Print version ISSN 0100-8358

Planta daninha vol.30 no.1 Viçosa Jan./Mar. 2012

http://dx.doi.org/10.1590/S0100-83582012000100009 

ARTIGO

 

Acúmulo de nutrientes em soja convencional e soja RR em diferentes tipos de controle de planta daninha

 

Nutrient accumulation in conventional and glyphosate-resistant soybean under different types of weed control

 

 

Zobiole, L.H.S.I; Oliveira JR., R.S.II; Constantin, J.II; Oliveira JR, A.III; Castro, C.III; Oliveira, F.A.III; Kremer, R.J.IV; Moreira, A.III; Romagnoli, L.MV

IDoutorando do curso do Programa de Pós-Graduação em Agronomia, Universidade Estadual de Maringá - UEM, Av. Colombo, 5790, Bloco J45, 87020-900, Maringá, PR, <lhzobiole@uol.com.br>
IIProfessor Associado do Dep. de Agronomia, UEM
IIIEmbrapa Soja, Caixa Postal 231, 86001-970 Londrina-PR
IVUnited States Department of Agriculture, Agricultural Research Service, Cropping Systems & Water Quality Research Unit, Columbia, MO 65211, USA
VEngº-Agrº., Universidade Estadual de Londrina - UEL, Londrina-PR

 

 


RESUMO

O cultivo da soja - Glycine max (Roundup Ready® - RR) tem aumentado, e pouco tem sido relatada a influência do glyphosate sobre o estado nutricional das plantas. O objetivo deste trabalho foi comparar o acúmulo de nutrientes em diferentes estádios fenológicos entre os cultivares BRS 184 (convencional) e BRS 243 RR (transgênico), com mesmo ciclo vegetativo e reprodutivo, sob diferentes sistemas de manejo de plantas daninhas (capina e herbicida). O acúmulo de nutrientes e matéria seca na soja convencional foi superior ao da soja RR tratada com glyphosate, indicando que um nível maior de nutrientes pode ser requerido pelos cultivares RR para atingir a eficiência fisiológica e, provavelmente, uma nova recomendação de adubação para as culturas RR deve ser levada em consideração devido à redução da eficiência nutricional imposta pelo glyphosate.

Palavras-chave: glyphosate, absorção de nutrientes, Glycine max.


ABSTRACT

The cultivation of soybean-Glycine max (Roundup Ready® - RR) has increased and little has been reported on the influence of glyphosate on the nutritional status of the plants.

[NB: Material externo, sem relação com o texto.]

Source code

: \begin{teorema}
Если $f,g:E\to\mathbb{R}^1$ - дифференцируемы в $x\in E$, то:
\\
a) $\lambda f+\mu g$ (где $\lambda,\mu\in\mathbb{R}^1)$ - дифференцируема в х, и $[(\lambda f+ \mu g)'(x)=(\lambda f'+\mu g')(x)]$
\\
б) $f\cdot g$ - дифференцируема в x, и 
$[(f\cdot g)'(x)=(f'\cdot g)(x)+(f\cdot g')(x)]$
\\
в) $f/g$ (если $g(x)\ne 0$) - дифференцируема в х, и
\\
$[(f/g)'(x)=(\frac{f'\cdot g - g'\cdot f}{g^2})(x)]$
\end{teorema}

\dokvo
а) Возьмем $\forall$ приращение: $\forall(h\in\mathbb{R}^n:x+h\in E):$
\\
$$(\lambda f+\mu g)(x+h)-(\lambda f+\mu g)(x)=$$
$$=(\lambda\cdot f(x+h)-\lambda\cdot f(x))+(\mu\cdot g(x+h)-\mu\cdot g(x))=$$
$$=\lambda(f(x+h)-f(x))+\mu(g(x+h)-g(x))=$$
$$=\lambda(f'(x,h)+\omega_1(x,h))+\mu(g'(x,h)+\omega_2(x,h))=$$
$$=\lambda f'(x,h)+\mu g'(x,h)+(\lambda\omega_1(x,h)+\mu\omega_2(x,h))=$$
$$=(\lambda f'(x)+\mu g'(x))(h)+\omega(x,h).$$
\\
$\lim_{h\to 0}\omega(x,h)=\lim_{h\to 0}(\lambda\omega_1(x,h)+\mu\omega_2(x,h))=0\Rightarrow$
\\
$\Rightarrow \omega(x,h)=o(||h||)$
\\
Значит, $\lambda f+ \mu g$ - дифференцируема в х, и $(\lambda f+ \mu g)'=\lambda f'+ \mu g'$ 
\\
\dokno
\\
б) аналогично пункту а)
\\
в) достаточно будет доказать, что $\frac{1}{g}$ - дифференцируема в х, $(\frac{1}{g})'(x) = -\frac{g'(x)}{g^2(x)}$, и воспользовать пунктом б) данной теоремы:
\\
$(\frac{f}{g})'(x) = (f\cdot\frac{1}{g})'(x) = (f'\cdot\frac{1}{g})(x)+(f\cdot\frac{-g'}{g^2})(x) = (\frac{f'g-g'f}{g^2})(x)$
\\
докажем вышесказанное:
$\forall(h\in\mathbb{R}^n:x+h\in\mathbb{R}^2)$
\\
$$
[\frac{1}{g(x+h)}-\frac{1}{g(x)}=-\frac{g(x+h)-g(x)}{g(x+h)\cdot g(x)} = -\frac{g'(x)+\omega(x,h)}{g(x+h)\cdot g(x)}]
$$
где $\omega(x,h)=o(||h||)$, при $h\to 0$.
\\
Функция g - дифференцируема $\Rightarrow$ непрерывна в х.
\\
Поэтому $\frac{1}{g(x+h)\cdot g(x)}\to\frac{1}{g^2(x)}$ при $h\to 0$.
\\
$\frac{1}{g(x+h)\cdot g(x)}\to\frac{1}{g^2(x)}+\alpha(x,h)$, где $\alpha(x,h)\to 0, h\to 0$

The aim of this work was to compare nutrient accumulation at different phenological stages between the cultivars BRS 184 (conventional) and BRS 243 RR (transgenic), with the same crop cycle, under different weed management systems (hand weed and herbicide). Nutrient accumulation and dry matter in conventional soybean was superior to that in the glyphosate-treated RR soybean, indicating that a higher level of nutrients might be required for the RR cultivars to achieve physiological efficiency and a new fertilizer recommendation for RR crops may be considered, due to the reduced nutritional efficiency imposed by glyphosate.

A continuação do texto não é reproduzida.